Desarrollo Humano sustentable

Por Susana Cruickshank      

Parte 3 / 4

   

  El BID, la CEPAL y el Desarrollo

Los orígenes del BID se remontan a 1957. Después de que en 1947 Chile juega un papel clave ante el Consejo Económico y Social de las Naciones Unidas, y propone la formación de la Comisión Económica para América Latina, después de un periodo de convencimiento hacia Estados Unidos para el aporte de recursos más allá de la militarización, se crean ciertos programas, entre los cuales, un Fondo Interamericano de Desarrollo, antecedente mismo del BID.

Hay que recordar que el contexto internacional de este proceso fue la postguerra y la guerra fría. Cuando el mundo se encontraba dividido bipolarmente y las grandes potencias intentaban alianzas con las naciones en "vías de desarrollo" por un lado, y por otro Estados Unidos claramente intentaba contener la difusión del comunismo. En lo que se refiere a los contextos nacionales, América Latina se había consolidado ya con Estados nacionales y comenzaba en su camino hacia la imitación del modelo de desarrollo de los países industrializados. Las elites nacionales latinoamericanas claramente se habían apropiado de los términos modernos del desarrollo y caminaban hacia un modelo de modernización que a partir de los 50’s, fue el modelo de sustitución de importaciones, la recomendación cepalina para AL.

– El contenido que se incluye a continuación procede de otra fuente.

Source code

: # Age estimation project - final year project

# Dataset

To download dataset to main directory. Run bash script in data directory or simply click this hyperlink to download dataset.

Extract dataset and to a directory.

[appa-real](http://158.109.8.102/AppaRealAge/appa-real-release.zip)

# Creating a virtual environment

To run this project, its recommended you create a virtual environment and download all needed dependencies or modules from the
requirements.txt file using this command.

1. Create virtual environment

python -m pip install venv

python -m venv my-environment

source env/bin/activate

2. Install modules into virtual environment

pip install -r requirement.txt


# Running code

La instrumentación de las políticas de desarrollo en esta época, claramente tenían de acompañamiento la ayuda militar y el financiamiento antilevantamientos. El desarrollo fue la clara idea de imitar a los países más avanzados, es decir, había que llegar a un alto índice de industrialización, tecnologización y altos niveles de calidad de vida (léase consumo). Las instituciones encargadas de llevar a cabo las políticas en el ámbito regional retoman este paradigma y generando un "mito del desarrollo" –que poco tiene que ver con la cosmovisión del desarrollo heredada de los pueblos nativos en toda América Latina, con las experiencias locales de pensamiento propio en los países del "tercer mundo" latinoamericano– encabezan la agenda a llevar a cabo. Primero la CEPAL y a partir de finales de los 50’s, para América Latina este proceso es encabezado por el BID.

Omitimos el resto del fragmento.